1955’teki 6-7 Eylül Olayları ve özellikle de 1964’te Yunanistan vatandaşlığına sahip Rumların sürgün edilmesiyle Rum nüfusta ciddi bir demografik erozyon yaşandı. Öyle ki 1970’lerin ortasına gelindiğinde, Rum toplumu büyük ölçüde hayatiyetini yitirmişti. Bu koşullar altında yayıncılık faaliyetini sürdürmek, gazete, dergi, kitap basmak zordu.
Cumhuriyet döneminde dahi İstanbul’un kültür-yazın hayatının önemli parçası olmuş Rum yayıncılık geleneği böylece ortadan kalktı. Tabii şu anda çıkan iki günlük gazete var. Ama bunun ötesinde yayıncılık faaliyeti ciddi surette akamete uğramış durumda.
Nasıl bir ihtiyaçtan doğdu?
İstos’ta bu yayıncılık geleneğini canlandırmak, kopmuş halkayı tamamlamaya çalışmak gibi bir misyonla hareket ettik.

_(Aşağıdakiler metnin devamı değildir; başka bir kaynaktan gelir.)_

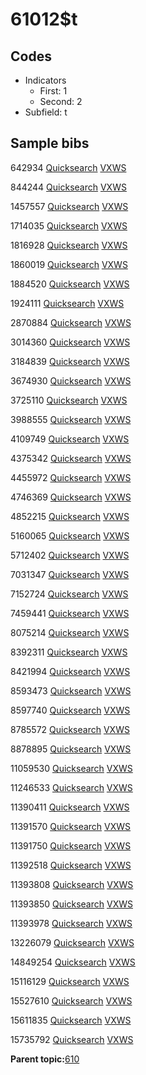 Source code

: # 61012$t

## Codes

-   Indicators
    -   First: 1
    -   Second: 2
-   Subfield: t

## Sample bibs

642934 [Quicksearch](https://search.library.yale.edu/catalog/642934) [VXWS](http://prodorbis.library.yale.edu:7014/vxws/GetHoldingsService?bibId=642934)

844244 [Quicksearch](https://search.library.yale.edu/catalog/844244) [VXWS](http://prodorbis.library.yale.edu:7014/vxws/GetHoldingsService?bibId=844244)

1457557 [Quicksearch](https://search.library.yale.edu/catalog/1457557) [VXWS](http://prodorbis.library.yale.edu:7014/vxws/GetHoldingsService?bibId=1457557)

1714035 [Quicksearch](https://search.library.yale.edu/catalog/1714035) [VXWS](http://prodorbis.library.yale.edu:7014/vxws/GetHoldingsService?bibId=1714035)

1816928 [Quicksearch](https://search.library.yale.edu/catalog/1816928) [VXWS](http://prodorbis.library.yale.edu:7014/vxws/GetHoldingsService?bibId=1816928)

1860019 [Quicksearch](https://search.library.yale.edu/catalog/1860019) [VXWS](http://prodorbis.library.yale.edu:7014/vxws/GetHoldingsService?bibId=1860019)

1884520 [Quicksearch](https://search.library.yale.edu/catalog/1884520) [VXWS](http://prodorbis.library.yale.edu:7014/vxws/GetHoldingsService?bibId=1884520)

1924111 [Quicksearch](https://search.library.yale.edu/catalog/1924111) [VXWS](http://prodorbis.library.yale.edu:7014/vxws/GetHoldingsService?bibId=1924111)

2870884 [Quicksearch](https://search.library.yale.edu/catalog/2870884) [VXWS](http://prodorbis.library.yale.edu:7014/vxws/GetHoldingsService?bibId=2870884)

3014360 [Quicksearch](https://search.library.yale.edu/catalog/3014360) [VXWS](http://prodorbis.library.yale.edu:7014/vxws/GetHoldingsService?bibId=3014360)

3184839 [Quicksearch](https://search.library.yale.edu/catalog/3184839) [VXWS](http://prodorbis.library.yale.edu:7014/vxws/GetHoldingsService?bibId=3184839)

3674930 [Quicksearch](https://search.library.yale.edu/catalog/3674930) [VXWS](http://prodorbis.library.yale.edu:7014/vxws/GetHoldingsService?bibId=3674930)

3725110 [Quicksearch](https://search.library.yale.edu/catalog/3725110) [VXWS](http://prodorbis.library.yale.edu:7014/vxws/GetHoldingsService?bibId=3725110)

3988555 [Quicksearch](https://search.library.yale.edu/catalog/3988555) [VXWS](http://prodorbis.library.yale.edu:7014/vxws/GetHoldingsService?bibId=3988555)

4109749 [Quicksearch](https://search.library.yale.edu/catalog/4109749) [VXWS](http://prodorbis.library.yale.edu:7014/vxws/GetHoldingsService?bibId=4109749)

4375342 [Quicksearch](https://search.library.yale.edu/catalog/4375342) [VXWS](http://prodorbis.library.yale.edu:7014/vxws/GetHoldingsService?bibId=4375342)

4455972 [Quicksearch](https://search.library.yale.edu/catalog/4455972) [VXWS](http://prodorbis.library.yale.edu:7014/vxws/GetHoldingsService?bibId=4455972)

4746369 [Quicksearch](https://search.library.yale.edu/catalog/4746369) [VXWS](http://prodorbis.library.yale.edu:7014/vxws/GetHoldingsService?bibId=4746369)

4852215 [Quicksearch](https://search.library.yale.edu/catalog/4852215) [VXWS](http://prodorbis.library.yale.edu:7014/vxws/GetHoldingsService?bibId=4852215)

5160065 [Quicksearch](https://search.library.yale.edu/catalog/5160065) [VXWS](http://prodorbis.library.yale.edu:7014/vxws/GetHoldingsService?bibId=5160065)

5712402 [Quicksearch](https://search.library.yale.edu/catalog/5712402) [VXWS](http://prodorbis.library.yale.edu:7014/vxws/GetHoldingsService?bibId=5712402)

7031347 [Quicksearch](https://search.library.yale.edu/catalog/7031347) [VXWS](http://prodorbis.library.yale.edu:7014/vxws/GetHoldingsService?bibId=7031347)

7152724 [Quicksearch](https://search.library.yale.edu/catalog/7152724) [VXWS](http://prodorbis.library.yale.edu:7014/vxws/GetHoldingsService?bibId=7152724)

7459441 [Quicksearch](https://search.library.yale.edu/catalog/7459441) [VXWS](http://prodorbis.library.yale.edu:7014/vxws/GetHoldingsService?bibId=7459441)

8075214 [Quicksearch](https://search.library.yale.edu/catalog/8075214) [VXWS](http://prodorbis.library.yale.edu:7014/vxws/GetHoldingsService?bibId=8075214)

8392311 [Quicksearch](https://search.library.yale.edu/catalog/8392311) [VXWS](http://prodorbis.library.yale.edu:7014/vxws/GetHoldingsService?bibId=8392311)

8421994 [Quicksearch](https://search.library.yale.edu/catalog/8421994) [VXWS](http://prodorbis.library.yale.edu:7014/vxws/GetHoldingsService?bibId=8421994)

8593473 [Quicksearch](https://search.library.yale.edu/catalog/8593473) [VXWS](http://prodorbis.library.yale.edu:7014/vxws/GetHoldingsService?bibId=8593473)

8597740 [Quicksearch](https://search.library.yale.edu/catalog/8597740) [VXWS](http://prodorbis.library.yale.edu:7014/vxws/GetHoldingsService?bibId=8597740)

8785572 [Quicksearch](https://search.library.yale.edu/catalog/8785572) [VXWS](http://prodorbis.library.yale.edu:7014/vxws/GetHoldingsService?bibId=8785572)

8878895 [Quicksearch](https://search.library.yale.edu/catalog/8878895) [VXWS](http://prodorbis.library.yale.edu:7014/vxws/GetHoldingsService?bibId=8878895)

11059530 [Quicksearch](https://search.library.yale.edu/catalog/11059530) [VXWS](http://prodorbis.library.yale.edu:7014/vxws/GetHoldingsService?bibId=11059530)

11246533 [Quicksearch](https://search.library.yale.edu/catalog/11246533) [VXWS](http://prodorbis.library.yale.edu:7014/vxws/GetHoldingsService?bibId=11246533)

11390411 [Quicksearch](https://search.library.yale.edu/catalog/11390411) [VXWS](http://prodorbis.library.yale.edu:7014/vxws/GetHoldingsService?bibId=11390411)

11391570 [Quicksearch](https://search.library.yale.edu/catalog/11391570) [VXWS](http://prodorbis.library.yale.edu:7014/vxws/GetHoldingsService?bibId=11391570)

11391750 [Quicksearch](https://search.library.yale.edu/catalog/11391750) [VXWS](http://prodorbis.library.yale.edu:7014/vxws/GetHoldingsService?bibId=11391750)

11392518 [Quicksearch](https://search.library.yale.edu/catalog/11392518) [VXWS](http://prodorbis.library.yale.edu:7014/vxws/GetHoldingsService?bibId=11392518)

11393808 [Quicksearch](https://search.library.yale.edu/catalog/11393808) [VXWS](http://prodorbis.library.yale.edu:7014/vxws/GetHoldingsService?bibId=11393808)

11393850 [Quicksearch](https://search.library.yale.edu/catalog/11393850) [VXWS](http://prodorbis.library.yale.edu:7014/vxws/GetHoldingsService?bibId=11393850)

11393978 [Quicksearch](https://search.library.yale.edu/catalog/11393978) [VXWS](http://prodorbis.library.yale.edu:7014/vxws/GetHoldingsService?bibId=11393978)

13226079 [Quicksearch](https://search.library.yale.edu/catalog/13226079) [VXWS](http://prodorbis.library.yale.edu:7014/vxws/GetHoldingsService?bibId=13226079)

14849254 [Quicksearch](https://search.library.yale.edu/catalog/14849254) [VXWS](http://prodorbis.library.yale.edu:7014/vxws/GetHoldingsService?bibId=14849254)

15116129 [Quicksearch](https://search.library.yale.edu/catalog/15116129) [VXWS](http://prodorbis.library.yale.edu:7014/vxws/GetHoldingsService?bibId=15116129)

15527610 [Quicksearch](https://search.library.yale.edu/catalog/15527610) [VXWS](http://prodorbis.library.yale.edu:7014/vxws/GetHoldingsService?bibId=15527610)

15611835 [Quicksearch](https://search.library.yale.edu/catalog/15611835) [VXWS](http://prodorbis.library.yale.edu:7014/vxws/GetHoldingsService?bibId=15611835)

15735792 [Quicksearch](https://search.library.yale.edu/catalog/15735792) [VXWS](http://prodorbis.library.yale.edu:7014/vxws/GetHoldingsService?bibId=15735792)

**Parent topic:**[610](../../tags/610/610.md)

Ama amacımız sadece geçmiş güzel günleri yad etmek değil. Bugünün koşullarında Rum merkezli yayıncılık faaliyeti bu memleketin kültürel hayatına ne kazandırabilir? Bu soruyla başladığımız bir tartışmanın ürünü İstos.
Rumların bu topraklardaki uzun tarihi varlığı malum. Ama bir süredir, özellikle de son onyıllarda ülkenin sosyal, kültürel, siyasal hayatına, geçmişte olduğu gibi doğrudan katkıları yok. İstos’un bir gayesi de demografik erozyon sonucunda atalete sürüklenmiş Rum kültürel hayatını bir nebze de olsa canlandırmak, İstanbul Rum topluluğunun sesini daha genel kamuoyuna aktarmak.

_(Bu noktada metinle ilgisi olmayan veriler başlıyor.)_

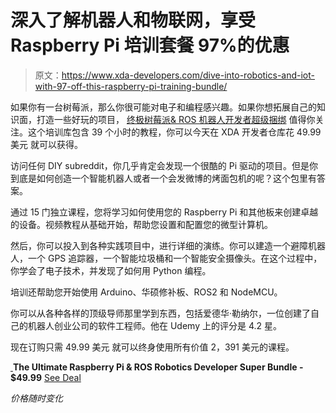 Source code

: # 深入了解机器人和物联网，享受 Raspberry Pi 培训套餐 97%的优惠

> 原文：<https://www.xda-developers.com/dive-into-robotics-and-iot-with-97-off-this-raspberry-pi-training-bundle/>

如果你有一台树莓派，那么你很可能对电子和编程感兴趣。如果你想拓展自己的知识面，打造一些好玩的项目， [终极树莓派& ROS 机器人开发者超级捆绑](https://depot.xda-developers.com/sales/the-ultimate-raspberry-pi-ros-robotics-developer-super-bundle?utm_source=xda-developers.com&utm_medium=referral&utm_campaign=the-ultimate-raspberry-pi-ros-robotics-developer-super-bundle&utm_term=scsf-448429&utm_content=a0x1P000004Yk9rQAC&scsonar=1) 值得你关注。这个培训库包含 39 个小时的教程，你可以今天在 XDA 开发者仓库花 49.99 美元 就可以获得。

访问任何 DIY subreddit，你几乎肯定会发现一个很酷的 Pi 驱动的项目。但是你到底是如何创造一个智能机器人或者一个会发微博的烤面包机的呢？这个包里有答案。

通过 15 门独立课程，您将学习如何使用您的 Raspberry Pi 和其他板来创建卓越的设备。视频教程从基础开始，帮助您设置和配置您的微型计算机。

然后，你可以投入到各种实践项目中，进行详细的演练。你可以建造一个避障机器人，一个 GPS 追踪器，一个智能垃圾桶和一个智能安全摄像头。在这个过程中，你学会了电子技术，并发现了如何用 Python 编程。

培训还帮助您开始使用 Arduino、华硕修补板、ROS2 和 NodeMCU。

你可以从各种各样的顶级导师那里学到东西，包括爱德华·勒纳尔，一位创建了自己的机器人创业公司的软件工程师。他在 Udemy 上的评分是 4.2 星。

现在订购只需 49.99 美元 就可以终身使用所有价值 2，391 美元的课程。

[ ](https://depot.xda-developers.com/sales/the-ultimate-raspberry-pi-ros-robotics-developer-super-bundle?utm_source=xda-developers.com&utm_medium=referral-cta&utm_campaign=the-ultimate-raspberry-pi-ros-robotics-developer-super-bundle&utm_term=scsf-448429&utm_content=a0x1P000004Yk9rQAC&scsonar=1)**The Ultimate Raspberry Pi & ROS Robotics Developer Super Bundle - $49.99** [See Deal](https://depot.xda-developers.com/sales/the-ultimate-raspberry-pi-ros-robotics-developer-super-bundle?utm_source=xda-developers.com&utm_medium=referral-cta&utm_campaign=the-ultimate-raspberry-pi-ros-robotics-developer-super-bundle&utm_term=scsf-448429&utm_content=a0x1P000004Yk9rQAC&scsonar=1)

*价格随时变化* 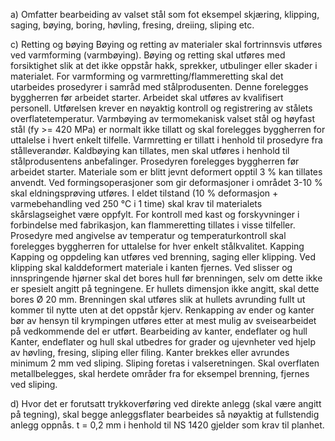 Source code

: a) Omfatter bearbeiding av valset stål som fot eksempel skjæring, klipping, saging, bøying, boring, høvling, fresing, dreiing, sliping etc.

c) Retting og bøying
Bøying og retting av materialer skal fortrinnsvis utføres ved varmforming (varmbøying).
Bøying og retting skal utføres med forsiktighet slik at det ikke oppstår hakk, sprekker, utbulinger eller skader i materialet.
For varmforming og varmretting/flammeretting skal det utarbeides prosedyrer i samråd med stålprodusenten. Denne forelegges byggherren før arbeidet starter. Arbeidet skal utføres av kvalifisert personell. Utførelsen krever en nøyaktig kontroll og registrering av stålets overflatetemperatur.
Varmbøying av termomekanisk valset stål og høyfast stål (fy >= 420 MPa) er normalt ikke tillatt og skal forelegges byggherren for uttalelse i hvert enkelt tilfelle. Varmretting er tillatt i henhold til prosedyre fra stålleverandør.
Kaldbøying kan tillates, men skal utføres i henhold til stålprodusentens anbefalinger. Prosedyren forelegges byggherren før arbeidet starter.
Materiale som er blitt jevnt deformert opptil 3 % kan tillates anvendt. Ved formingsoperasjoner som gir deformasjoner i området 3-10 % skal eldningsprøving utføres. I eldet tilstand (10 % deformasjon + varmebehandling ved 250 °C i 1 time) skal krav til materialets skårslagseighet være oppfylt.
For kontroll med kast og forskyvninger i forbindelse med fabrikasjon, kan flammeretting tillates i visse tilfeller. Prosedyre med angivelse av temperatur og temperaturkontroll skal forelegges byggherren for uttalelse for hver enkelt stålkvalitet.
Kapping
Kapping og oppdeling kan utføres ved brenning, saging eller klipping. Ved klipping skal kalddeformert materiale i kanten fjernes.
Ved slisser og innspringende hjørner skal det bores hull før brenningen, selv om dette ikke er spesielt angitt på tegningene. Er hullets dimensjon ikke angitt, skal dette bores Ø 20 mm. Brenningen skal utføres slik at hullets avrunding fullt ut kommer til nytte uten at det oppstår kjerv.
Renkapping av ender og kanter bør av hensyn til krympingen utføres etter at mest mulig av sveisearbeidet på vedkommende del er utført.
Bearbeiding av kanter, endeflater og hull
Kanter, endeflater og hull skal utbedres for grader og ujevnheter ved hjelp av høvling, fresing, sliping eller filing. Kanter brekkes eller avrundes minimum 2 mm ved sliping. Sliping foretas i valseretningen.
Skal overflaten metallbelegges, skal herdete områder fra for eksempel brenning, fjernes ved sliping.

d) Hvor det er forutsatt trykkoverføring ved direkte anlegg (skal være angitt på tegning), skal begge anleggsflater bearbeides så nøyaktig at fullstendig anlegg oppnås. t = 0,2 mm i henhold til NS 1420 gjelder som krav til planhet.

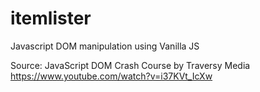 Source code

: # itemlister
Javascript DOM manipulation using Vanilla JS

Source:
JavaScript DOM Crash Course 
by Traversy Media 
https://www.youtube.com/watch?v=i37KVt_IcXw
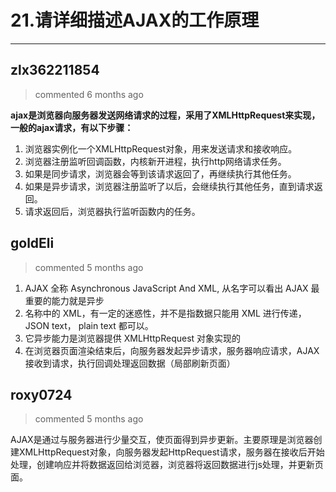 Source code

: 
 # 21.请详细描述AJAX的工作原理 
  
 ***
## zlx362211854 
 > commented 6 months ago 

**ajax是浏览器向服务器发送网络请求的过程，采用了XMLHttpRequest来实现，一般的ajax请求，有以下步骤：**
1. 浏览器实例化一个XMLHttpRequest对象，用来发送请求和接收响应。
2. 浏览器注册监听回调函数，内核新开进程，执行http网络请求任务。
3. 如果是同步请求，浏览器会等到该请求返回了，再继续执行其他任务。
4. 如果是异步请求，浏览器注册监听了以后，会继续执行其他任务，直到请求返回。
5. 请求返回后，浏览器执行监听函数内的任务。
## goldEli 
 > commented 5 months ago 

1. AJAX 全称 Asynchronous JavaScript And XML, 从名字可以看出 AJAX 最重要的能力就是异步
2. 名称中的 XML，有一定的迷惑性，并不是指数据只能用 XML 进行传递，JSON text， plain text 都可以。 
3. 它异步能力是浏览器提供 XMLHttpRequest 对象实现的
4. 在浏览器页面渲染结束后，向服务器发起异步请求，服务器响应请求，AJAX 接收到请求，执行回调处理返回数据（局部刷新页面）

## roxy0724 
 > commented 5 months ago 

AJAX是通过与服务器进行少量交互，使页面得到异步更新。主要原理是浏览器创建XMLHttpRequest对象，向服务器发起HttpRequest请求，服务器在接收后开始处理，创建响应并将数据返回给浏览器，浏览器将返回数据进行js处理，并更新页面。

Her azınlık topluluğu maruz kaldığı milliyetçilik politikaları neticesinde bir nebze de olsa içe kapalıdır. Rumlar söz konusu olduğunda çok daha sessizleştirilmiş bir toplumla karşı karşıyayız. Üzerinde çokça kelam edilen, ancak maalesef çoğu zaman pasif bir “nesne” konumunda olan bu toplumun sesini daha özgür ve eşit bir ülke arayışındaki seslere katmak arzusundayız.

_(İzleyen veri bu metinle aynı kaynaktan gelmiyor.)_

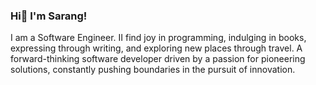 ### Hi👋 I'm Sarang! 
I am a Software Engineer.  II find joy in programming, indulging in books, expressing through writing, and exploring new places through travel.
A forward-thinking software developer driven by a passion for pioneering solutions, constantly pushing boundaries in the pursuit of innovation.
<!--
**Sarang-Pitale/Sarang-Pitale** is a ✨ _special_ ✨ repository because its `README.md` (this file) appears on your GitHub profile.

Here are some ideas to get you started:

- 🔭 I’m currently working on ...
- 🌱 I’m currently learning ...
- 👯 I’m looking to collaborate on ...
- 🤔 I’m looking for help with ...
- 💬 Ask me about ...
- 📫 How to reach me: ...
- 😄 Pronouns: ...
- ⚡ Fun fact: ...
-->
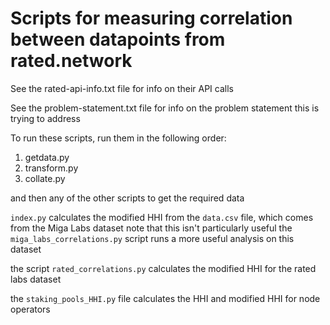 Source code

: # Scripts for measuring correlation between datapoints from rated.network

See the rated-api-info.txt file for info on their API calls

See the problem-statement.txt file for info on the problem statement this is trying to address

To run these scripts, run them in the following order:

1. getdata.py
2. transform.py
3. collate.py

and then any of the other scripts to get the required data

`index.py` calculates the modified HHI from the `data.csv` file, which comes from the Miga Labs dataset
note that this isn't particularly useful
the `miga_labs_correlations.py` script runs a more useful analysis on this dataset

the script `rated_correlations.py` calculates the modified HHI for the rated labs dataset

the `staking_pools_HHI.py` file calculates the HHI and modified HHI for node operators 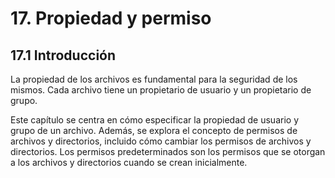 # 17. Propiedad y permiso
## 17.1 Introducción
La propiedad de los archivos es fundamental para la seguridad de los mismos. Cada archivo tiene un propietario de usuario y un propietario de grupo.

Este capítulo se centra en cómo especificar la propiedad de usuario y grupo de un archivo. Además, se explora el concepto de permisos de archivos y directorios, incluido cómo cambiar los permisos de archivos y directorios. Los permisos predeterminados son los permisos que se otorgan a los archivos y directorios cuando se crean inicialmente. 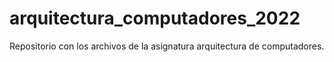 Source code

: # arquitectura_computadores_2022
Repositorio con los archivos de la asignatura arquitectura de computadores.

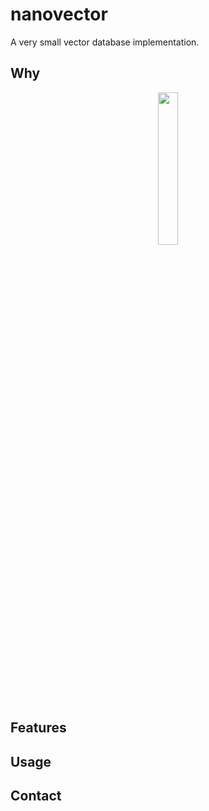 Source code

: # nanovector 
A very small vector database implementation.

## Why

<div align="center">
<img src="https://cdn.discordapp.com/attachments/933694512960774185/1135229083291226232/image.png" width="25%">
</div>

## Features
## Usage
## Contact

Bu durum, yani Rumların sessizleşmesi, sessizleştirilmesi, Rum toplumu arasında sorgulanmaya başlamıştı zaten ve İstos bu sorgulamanın devamı.
“Sıradan, küçük insanların tanıklığı”
İlk hangi kitap basıldı?
Çıkış için birkaç kitap birden yayımladık. 2000’lerin ortasında İstanbullu Rumların güncel durumuna dair fotoğraf çeken “İstanbul Rumları-Bugün ve Yarın” diye bir konferans kitabı ile başlamayı tercih ettik.
İkinci kitap “Fahişe Çika”, dolaylı tanıklık kitabıydı. Thomas Korovinis’in yaptığı derinlemesine bir mülakatın hikâyeye dönüştürülmüş versiyonuydu. Sonra Kazancakis’in Asketik’ini (Çileci) çift dilli yayımladık.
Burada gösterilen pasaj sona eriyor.